Ich selbst bin für mich auch noch in der Findungsphase. So ganz gelingt es mir noch nicht, mich super deutlich abzuheben. Aber ein paar Dingen möchte ich treu bleiben. Erstens: klitzeglück ist eine Nähseite. Keine Gartenseite und keine Seite, auf der man anatomische Details oder (unbekleidete) sekundäre Geschlechtsorgane zu sehen bekommt. Das ist und bleibt meinem Mann vorbehalten.
Zweitens: Ich bin definitiv keine Spaßbremse. Wer mich auch nur ein bisschen kennt, der kann das bestätigen. Humor ist mir sehr wichtig.
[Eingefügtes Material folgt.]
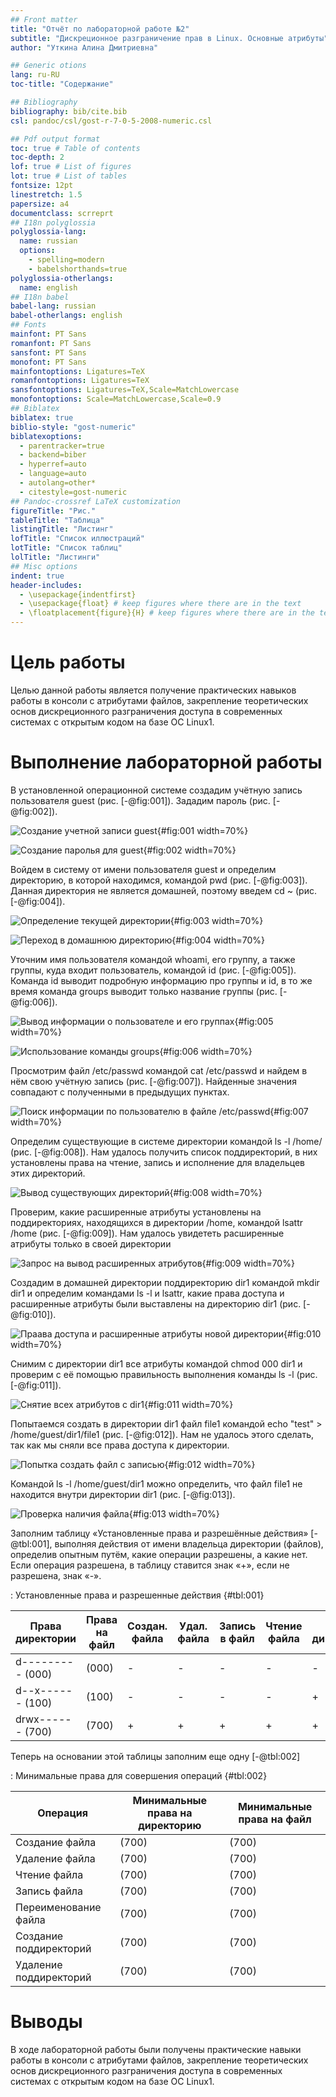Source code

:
 ```yaml
---
## Front matter
title: "Отчёт по лабораторной работе №2"
subtitle: "Дискреционное разграничение прав в Linux. Основные атрибуты"
author: "Уткина Алина Дмитриевна"

## Generic otions
lang: ru-RU
toc-title: "Содержание"

## Bibliography
bibliography: bib/cite.bib
csl: pandoc/csl/gost-r-7-0-5-2008-numeric.csl

## Pdf output format
toc: true # Table of contents
toc-depth: 2
lof: true # List of figures
lot: true # List of tables
fontsize: 12pt
linestretch: 1.5
papersize: a4
documentclass: scrreprt
## I18n polyglossia
polyglossia-lang:
  name: russian
  options:
	- spelling=modern
	- babelshorthands=true
polyglossia-otherlangs:
  name: english
## I18n babel
babel-lang: russian
babel-otherlangs: english
## Fonts
mainfont: PT Sans
romanfont: PT Sans
sansfont: PT Sans
monofont: PT Sans
mainfontoptions: Ligatures=TeX
romanfontoptions: Ligatures=TeX
sansfontoptions: Ligatures=TeX,Scale=MatchLowercase
monofontoptions: Scale=MatchLowercase,Scale=0.9
## Biblatex
biblatex: true
biblio-style: "gost-numeric"
biblatexoptions:
  - parentracker=true
  - backend=biber
  - hyperref=auto
  - language=auto
  - autolang=other*
  - citestyle=gost-numeric
## Pandoc-crossref LaTeX customization
figureTitle: "Рис."
tableTitle: "Таблица"
listingTitle: "Листинг"
lofTitle: "Список иллюстраций"
lotTitle: "Список таблиц"
lolTitle: "Листинги"
## Misc options
indent: true
header-includes:
  - \usepackage{indentfirst}
  - \usepackage{float} # keep figures where there are in the text
  - \floatplacement{figure}{H} # keep figures where there are in the text
---
```


# Цель работы

Целью данной работы является получение практических навыков работы в консоли с атрибутами файлов, закрепление теоретических основ дискреционного разграничения доступа в современных системах с открытым кодом на базе ОС Linux1.

# Выполнение лабораторной работы

В установленной операционной системе создадим учётную запись пользователя guest (рис. [-@fig:001]). Зададим пароль (рис. [-@fig:002]).

![Создание учетной записи guest](image/1.jpg){#fig:001 width=70%}

![Создание паролья для guest](image/2.jpg){#fig:002 width=70%} 

Войдем в систему от имени пользователя guest и определим директорию, в которой находимся, командой pwd (рис. [-@fig:003]). Данная директория не является домашней, поэтому введем cd ~ (рис. [-@fig:004]).

![Определение текущей директории](image/3.jpg){#fig:003 width=70%} 

![Переход в домашнюю директорию](image/4.jpg){#fig:004 width=70%}

Уточним имя пользователя командой whoami, его группу, а также группы, куда входит пользователь, командой id (рис. [-@fig:005]). Команда id выводит подробную информацию про группы и id, в то же время команда groups выводит только название группы (рис. [-@fig:006]).

![Вывод информации о пользователе и его группах](image/5.jpg){#fig:005 width=70%}

![Использование команды groups](image/6.jpg){#fig:006 width=70%}

Просмотрим файл /etc/passwd командой cat /etc/passwd и найдем в нём свою учётную запись (рис. [-@fig:007]). Найденные значения совпадают с полученными в предыдущих пунктах.

![Поиск информации по пользователю в файле /etc/passwd](image/7.jpg){#fig:007 width=70%}

Определим существующие в системе директории командой ls -l /home/ (рис. [-@fig:008]). Нам удалось получить список поддиректорий, в них установлены права на чтение, запись и исполнение для владельцев этих директорий.

![Вывод существующих директорий](image/8.jpg){#fig:008 width=70%}

Проверим, какие расширенные атрибуты установлены на поддиректориях, находящихся в директории /home, командой lsattr /home (рис. [-@fig:009]). Нам удалось увидететь расширенные атрибуты только в своей директории

![Запрос на вывод расширенных атрибутов](image/9.jpg){#fig:009 width=70%}

Создадим в домашней директории поддиректорию dir1 командой mkdir dir1 и определим командами ls -l и lsattr, какие права доступа и расширенные атрибуты были выставлены на директорию dir1 (рис. [-@fig:010]).

![Праава доступа и расширенные атрибуты новой директории](image/10.jpg){#fig:010 width=70%}

Снимим с директории dir1 все атрибуты командой chmod 000 dir1 и проверим с её помощью правильность выполнения команды ls -l (рис. [-@fig:011]).

![Снятие всех атрибутов с dir1](image/11.jpg){#fig:011 width=70%}

Попытаемся создать в директории dir1 файл file1 командой echo "test" > /home/guest/dir1/file1 (рис. [-@fig:012]). Нам не удалось этого сделать, так как мы сняли все права доступа к директории.

![Попытка создать файл с записью](image/12.jpg){#fig:012 width=70%}

Командой ls -l /home/guest/dir1 можно определить, что файл file1 не находится внутри директории dir1 (рис. [-@fig:013]).

![Проверка наличия файла](image/13.jpg){#fig:013 width=70%}

Заполним таблицу «Установленные права и разрешённые действия» [-@tbl:001], выполняя действия от имени владельца директории (файлов), определив опытным путём, какие операции разрешены, а какие нет. Если операция разрешена, в таблицу ставится знак «+», если не разрешена, знак «-».

: Установленные права и разрешенные действия {#tbl:001}

| Права директории | Права на файл | Создан. файла | Удал. файла | Запись в файл | Чтение файла | Смена директории | Просмотр файлов в директории | Переим. файла | Смена атрибутов файла |
|------------------|---------------|---------|---------|--------|--------|-------|--------|---------|------------|
| d--------- (000) | (000)         | -       | -       | -      | -      | -     | -      | -       | -          |
| d--x------ (100) | (100)         | -       | -       | -      | -      | +     | -      | -       | +          |
| drwx------ (700) | (700)         | +       | +       | +      | +      | +     | +      | +       | +          |

Теперь на основании этой таблицы заполним еще одну [-@tbl:002]

: Минимальные права для совершения операций {#tbl:002}

| Операция               | Минимальные права на директорию | Минимальные права на файл |
|------------------------|---------------------------------|---------------------------|
| Создание файла         | (700)                           | (700)                     |
| Удаление файла         | (700)                           | (700)                     |
| Чтение файла           | (700)                           | (700)                     |
| Запись файла           | (700)                           | (700)                     |
| Переименование файла   | (700)                           | (700)                     |
| Создание поддиректорий | (700)                           | (700)                     |
| Удаление поддиректорий | (700)                           | (700)                     |

# Выводы

В ходе лабораторной работы были получены практические навыки работы в консоли с атрибутами файлов, закрепление теоретических основ дискреционного разграничения доступа в современных системах с открытым кодом на базе ОС Linux1.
Aber ich bin auch kein Comedian. Ab und an hab ich für euch einen lustigen Schwank, aber ich bin nicht Mario Barth.
Drittens: Wie oben erwähnt, kleine Blicke hinter die Kulissen mag ich sehr gerne. Auch bei mir wird manchmal aus dem Nähkästchen geplaudert. Im wahrsten Wortsinn. Aber meine Familie hat kein Interesse daran das Zugpferd für meine Nähseite zu sein. Und wir sind auch nicht so spannend wie die Kardashians.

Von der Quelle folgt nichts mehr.